Required action: Tell how many lines in the data contain the string "Prelude", using a single number as the whole reply.
....
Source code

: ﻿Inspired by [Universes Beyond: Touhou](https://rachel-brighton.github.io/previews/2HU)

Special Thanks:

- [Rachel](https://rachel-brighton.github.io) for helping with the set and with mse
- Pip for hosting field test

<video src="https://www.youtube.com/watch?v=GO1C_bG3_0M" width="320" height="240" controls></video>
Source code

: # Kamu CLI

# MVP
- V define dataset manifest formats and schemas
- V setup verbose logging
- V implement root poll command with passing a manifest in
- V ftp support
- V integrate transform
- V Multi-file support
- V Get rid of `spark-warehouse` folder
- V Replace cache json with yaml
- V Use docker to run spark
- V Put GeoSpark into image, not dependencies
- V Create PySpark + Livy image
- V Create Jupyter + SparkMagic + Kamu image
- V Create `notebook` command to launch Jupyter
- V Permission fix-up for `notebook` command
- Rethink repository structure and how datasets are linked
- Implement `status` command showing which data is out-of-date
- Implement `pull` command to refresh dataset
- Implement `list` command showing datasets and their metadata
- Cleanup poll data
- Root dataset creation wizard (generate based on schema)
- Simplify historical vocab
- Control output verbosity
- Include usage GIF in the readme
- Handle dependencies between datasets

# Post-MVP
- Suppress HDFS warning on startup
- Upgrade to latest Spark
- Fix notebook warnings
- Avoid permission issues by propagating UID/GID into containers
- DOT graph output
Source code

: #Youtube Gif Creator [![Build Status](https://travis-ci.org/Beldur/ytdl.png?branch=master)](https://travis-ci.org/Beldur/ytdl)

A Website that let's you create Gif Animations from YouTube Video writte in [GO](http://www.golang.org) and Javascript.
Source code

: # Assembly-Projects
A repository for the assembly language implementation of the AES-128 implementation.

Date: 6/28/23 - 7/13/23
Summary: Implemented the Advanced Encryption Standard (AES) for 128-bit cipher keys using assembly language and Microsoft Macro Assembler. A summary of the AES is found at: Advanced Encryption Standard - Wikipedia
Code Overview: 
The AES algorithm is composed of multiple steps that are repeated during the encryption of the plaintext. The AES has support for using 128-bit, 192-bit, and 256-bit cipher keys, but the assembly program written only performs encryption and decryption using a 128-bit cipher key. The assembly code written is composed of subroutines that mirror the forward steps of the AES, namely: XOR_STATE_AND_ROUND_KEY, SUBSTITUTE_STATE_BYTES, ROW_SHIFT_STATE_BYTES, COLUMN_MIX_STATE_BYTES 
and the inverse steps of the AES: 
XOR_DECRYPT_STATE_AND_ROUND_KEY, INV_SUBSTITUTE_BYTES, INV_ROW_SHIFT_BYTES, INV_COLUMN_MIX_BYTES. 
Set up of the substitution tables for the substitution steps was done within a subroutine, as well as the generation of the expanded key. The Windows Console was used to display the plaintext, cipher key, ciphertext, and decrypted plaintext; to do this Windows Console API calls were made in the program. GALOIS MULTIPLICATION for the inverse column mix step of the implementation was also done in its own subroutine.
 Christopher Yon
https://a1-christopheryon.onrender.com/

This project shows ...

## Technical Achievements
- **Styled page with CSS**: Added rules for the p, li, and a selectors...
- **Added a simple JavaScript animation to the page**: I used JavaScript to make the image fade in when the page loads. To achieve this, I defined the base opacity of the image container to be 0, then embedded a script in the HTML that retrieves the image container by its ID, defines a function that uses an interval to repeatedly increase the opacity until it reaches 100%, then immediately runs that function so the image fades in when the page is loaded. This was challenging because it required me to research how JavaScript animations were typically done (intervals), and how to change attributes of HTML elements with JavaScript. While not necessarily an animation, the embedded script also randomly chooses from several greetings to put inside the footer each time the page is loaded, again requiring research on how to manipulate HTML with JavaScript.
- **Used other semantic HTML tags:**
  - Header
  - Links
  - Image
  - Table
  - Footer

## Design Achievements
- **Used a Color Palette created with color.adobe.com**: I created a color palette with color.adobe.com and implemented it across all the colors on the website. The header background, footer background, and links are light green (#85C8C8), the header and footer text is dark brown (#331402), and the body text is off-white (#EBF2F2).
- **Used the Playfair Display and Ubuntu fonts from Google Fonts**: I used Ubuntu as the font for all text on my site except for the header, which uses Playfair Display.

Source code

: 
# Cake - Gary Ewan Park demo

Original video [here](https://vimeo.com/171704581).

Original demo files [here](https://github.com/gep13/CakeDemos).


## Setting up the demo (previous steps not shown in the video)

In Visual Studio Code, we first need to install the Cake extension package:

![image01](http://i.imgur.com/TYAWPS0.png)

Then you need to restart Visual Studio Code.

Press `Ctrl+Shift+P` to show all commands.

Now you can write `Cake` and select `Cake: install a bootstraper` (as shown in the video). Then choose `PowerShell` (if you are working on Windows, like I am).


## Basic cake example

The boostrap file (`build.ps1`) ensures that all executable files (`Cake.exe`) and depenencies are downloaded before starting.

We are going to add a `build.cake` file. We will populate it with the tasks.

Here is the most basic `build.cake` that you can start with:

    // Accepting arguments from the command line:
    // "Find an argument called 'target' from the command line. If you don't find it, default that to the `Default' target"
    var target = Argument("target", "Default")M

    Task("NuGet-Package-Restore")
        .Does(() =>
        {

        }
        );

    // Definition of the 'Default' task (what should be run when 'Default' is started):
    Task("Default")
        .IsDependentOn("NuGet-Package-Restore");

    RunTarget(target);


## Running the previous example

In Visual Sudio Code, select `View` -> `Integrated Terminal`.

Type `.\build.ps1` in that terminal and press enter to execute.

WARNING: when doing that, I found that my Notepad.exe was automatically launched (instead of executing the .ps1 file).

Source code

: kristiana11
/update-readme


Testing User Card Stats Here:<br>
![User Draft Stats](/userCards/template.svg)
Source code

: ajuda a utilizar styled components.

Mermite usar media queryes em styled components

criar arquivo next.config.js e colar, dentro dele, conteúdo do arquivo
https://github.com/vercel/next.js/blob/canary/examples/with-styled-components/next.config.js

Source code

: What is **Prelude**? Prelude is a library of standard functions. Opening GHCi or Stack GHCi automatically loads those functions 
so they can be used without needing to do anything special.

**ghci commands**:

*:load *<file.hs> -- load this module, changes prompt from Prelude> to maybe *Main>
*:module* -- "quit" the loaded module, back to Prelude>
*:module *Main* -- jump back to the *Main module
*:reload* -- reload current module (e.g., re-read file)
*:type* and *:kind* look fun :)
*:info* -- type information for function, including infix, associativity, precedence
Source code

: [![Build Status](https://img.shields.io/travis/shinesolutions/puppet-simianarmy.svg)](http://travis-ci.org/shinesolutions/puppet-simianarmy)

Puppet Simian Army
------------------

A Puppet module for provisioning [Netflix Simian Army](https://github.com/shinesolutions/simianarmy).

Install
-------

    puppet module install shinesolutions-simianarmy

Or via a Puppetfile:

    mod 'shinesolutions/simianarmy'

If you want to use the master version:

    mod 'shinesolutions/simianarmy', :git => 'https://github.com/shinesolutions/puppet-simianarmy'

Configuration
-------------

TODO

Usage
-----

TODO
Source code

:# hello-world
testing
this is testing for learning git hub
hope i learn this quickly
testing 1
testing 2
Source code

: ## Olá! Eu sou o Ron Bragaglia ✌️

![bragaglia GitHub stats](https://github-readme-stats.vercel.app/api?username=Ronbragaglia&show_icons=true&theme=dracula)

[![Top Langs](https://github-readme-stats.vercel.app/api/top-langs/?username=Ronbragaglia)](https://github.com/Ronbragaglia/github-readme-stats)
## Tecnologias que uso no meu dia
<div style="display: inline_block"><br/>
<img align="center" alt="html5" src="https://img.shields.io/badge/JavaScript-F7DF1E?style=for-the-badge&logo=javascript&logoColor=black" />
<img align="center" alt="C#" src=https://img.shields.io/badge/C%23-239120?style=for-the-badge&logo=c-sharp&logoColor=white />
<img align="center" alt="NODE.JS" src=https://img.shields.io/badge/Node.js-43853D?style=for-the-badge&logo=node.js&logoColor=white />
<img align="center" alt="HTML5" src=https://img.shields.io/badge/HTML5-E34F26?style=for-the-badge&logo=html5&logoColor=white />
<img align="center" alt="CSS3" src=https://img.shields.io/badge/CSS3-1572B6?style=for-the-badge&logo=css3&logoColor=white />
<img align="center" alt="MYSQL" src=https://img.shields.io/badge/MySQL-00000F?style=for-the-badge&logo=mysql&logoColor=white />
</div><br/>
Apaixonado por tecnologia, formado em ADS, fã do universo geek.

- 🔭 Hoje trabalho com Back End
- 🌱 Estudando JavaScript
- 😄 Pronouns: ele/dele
....
Exercise solution: 3